## YOUR GOAL
Find and return every line of the data that contains the word "control".

##### MATERIAL FOR THIS TASK #####

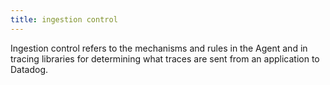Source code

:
 ```yaml
---
title: ingestion control
---
```

Ingestion control refers to the mechanisms and rules in the Agent and in tracing libraries for determining what traces are sent from an application to Datadog.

#####

## EXERCISE RESPONSE
title: ingestion control
Ingestion control refers to the mechanisms and rules in the Agent and in tracing libraries for determining what traces are sent from an application to Datadog.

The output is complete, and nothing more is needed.